_What is needed_
Could the lines from the start of the data through the line with "Deliverable: Draft of introduction" be set down exactly, with no pictures among them?
BEGIN
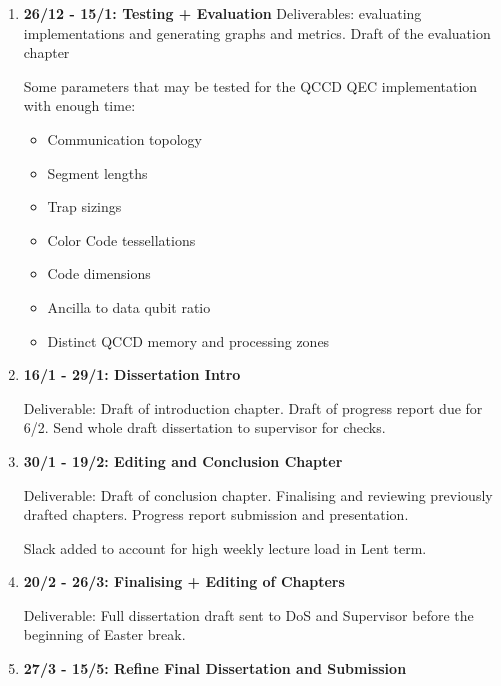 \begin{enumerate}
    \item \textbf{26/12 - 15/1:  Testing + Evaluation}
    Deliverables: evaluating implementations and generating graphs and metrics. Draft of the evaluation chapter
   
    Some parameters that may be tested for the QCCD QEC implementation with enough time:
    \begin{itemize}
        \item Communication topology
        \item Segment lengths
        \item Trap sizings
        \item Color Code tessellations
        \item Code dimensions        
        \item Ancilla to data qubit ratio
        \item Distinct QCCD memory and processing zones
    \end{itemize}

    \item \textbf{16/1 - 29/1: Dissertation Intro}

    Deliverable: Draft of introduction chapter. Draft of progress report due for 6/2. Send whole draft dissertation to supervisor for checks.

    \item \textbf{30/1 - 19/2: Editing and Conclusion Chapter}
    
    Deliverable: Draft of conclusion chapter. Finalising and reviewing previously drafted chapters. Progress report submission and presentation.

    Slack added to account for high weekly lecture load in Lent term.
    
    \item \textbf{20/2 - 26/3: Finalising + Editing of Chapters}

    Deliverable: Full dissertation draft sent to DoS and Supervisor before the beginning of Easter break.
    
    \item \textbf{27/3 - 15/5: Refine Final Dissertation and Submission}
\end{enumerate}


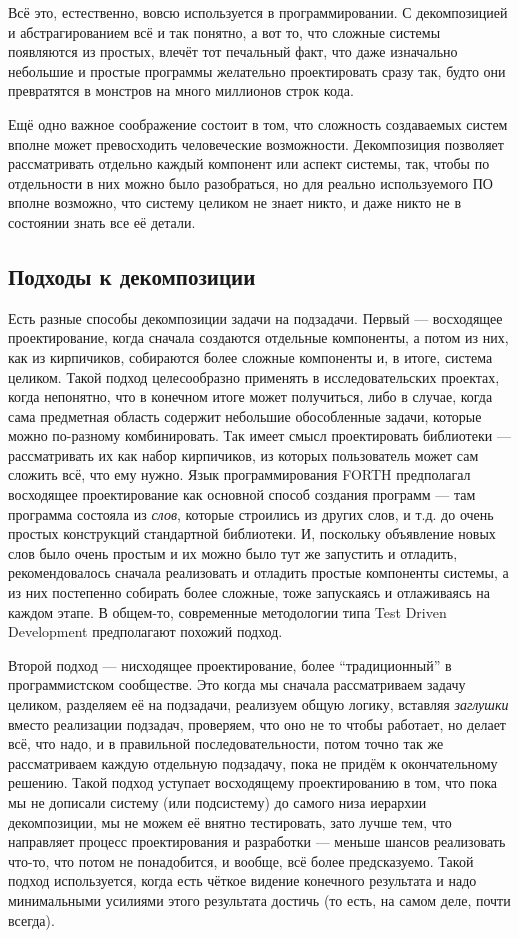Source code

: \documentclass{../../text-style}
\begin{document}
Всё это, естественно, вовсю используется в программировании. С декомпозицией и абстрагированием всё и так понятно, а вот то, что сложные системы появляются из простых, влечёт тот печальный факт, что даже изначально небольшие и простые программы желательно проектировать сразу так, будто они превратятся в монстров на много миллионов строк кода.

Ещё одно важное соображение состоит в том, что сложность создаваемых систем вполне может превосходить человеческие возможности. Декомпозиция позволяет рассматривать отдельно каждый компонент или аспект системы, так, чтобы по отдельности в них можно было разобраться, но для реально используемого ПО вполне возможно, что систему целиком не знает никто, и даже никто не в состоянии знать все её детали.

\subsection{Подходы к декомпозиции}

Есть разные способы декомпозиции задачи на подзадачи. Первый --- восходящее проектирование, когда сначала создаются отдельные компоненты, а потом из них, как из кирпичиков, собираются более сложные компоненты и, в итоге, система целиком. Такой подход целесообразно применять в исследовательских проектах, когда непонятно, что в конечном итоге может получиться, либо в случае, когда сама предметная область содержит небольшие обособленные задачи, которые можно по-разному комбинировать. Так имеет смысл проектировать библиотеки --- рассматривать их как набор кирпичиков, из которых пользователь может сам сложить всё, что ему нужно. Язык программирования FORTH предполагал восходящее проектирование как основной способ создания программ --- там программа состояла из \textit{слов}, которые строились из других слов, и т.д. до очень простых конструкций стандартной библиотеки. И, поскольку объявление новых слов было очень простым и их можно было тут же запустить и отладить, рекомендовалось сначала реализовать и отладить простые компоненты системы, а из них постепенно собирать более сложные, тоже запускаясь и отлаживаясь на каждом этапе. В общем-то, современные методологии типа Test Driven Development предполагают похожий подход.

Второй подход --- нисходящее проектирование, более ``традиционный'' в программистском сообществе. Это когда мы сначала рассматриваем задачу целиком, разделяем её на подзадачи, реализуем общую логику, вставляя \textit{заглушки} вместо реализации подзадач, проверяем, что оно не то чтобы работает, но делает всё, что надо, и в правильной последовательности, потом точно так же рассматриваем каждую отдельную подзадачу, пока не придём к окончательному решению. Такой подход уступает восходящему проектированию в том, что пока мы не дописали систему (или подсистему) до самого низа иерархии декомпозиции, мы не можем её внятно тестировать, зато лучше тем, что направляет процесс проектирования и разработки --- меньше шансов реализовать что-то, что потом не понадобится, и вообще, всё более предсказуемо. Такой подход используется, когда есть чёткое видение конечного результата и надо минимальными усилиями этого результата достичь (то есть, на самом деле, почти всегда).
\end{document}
END
_Written answer_
 \begin{enumerate}
    \item \textbf{26/12 - 15/1:  Testing + Evaluation}
    Deliverables: evaluating implementations and generating graphs and metrics. Draft of the evaluation chapter
   
    Some parameters that may be tested for the QCCD QEC implementation with enough time:
    \begin{itemize}
        \item Communication topology
        \item Segment lengths
        \item Trap sizings
        \item Color Code tessellations
        \item Code dimensions        
        \item Ancilla to data qubit ratio
        \item Distinct QCCD memory and processing zones
    \end{itemize}

    \item \textbf{16/1 - 29/1: Dissertation Intro}

    Deliverable: Draft of introduction chapter. Draft of progress report due for 6/2. Send whole draft dissertation to supervisor for checks.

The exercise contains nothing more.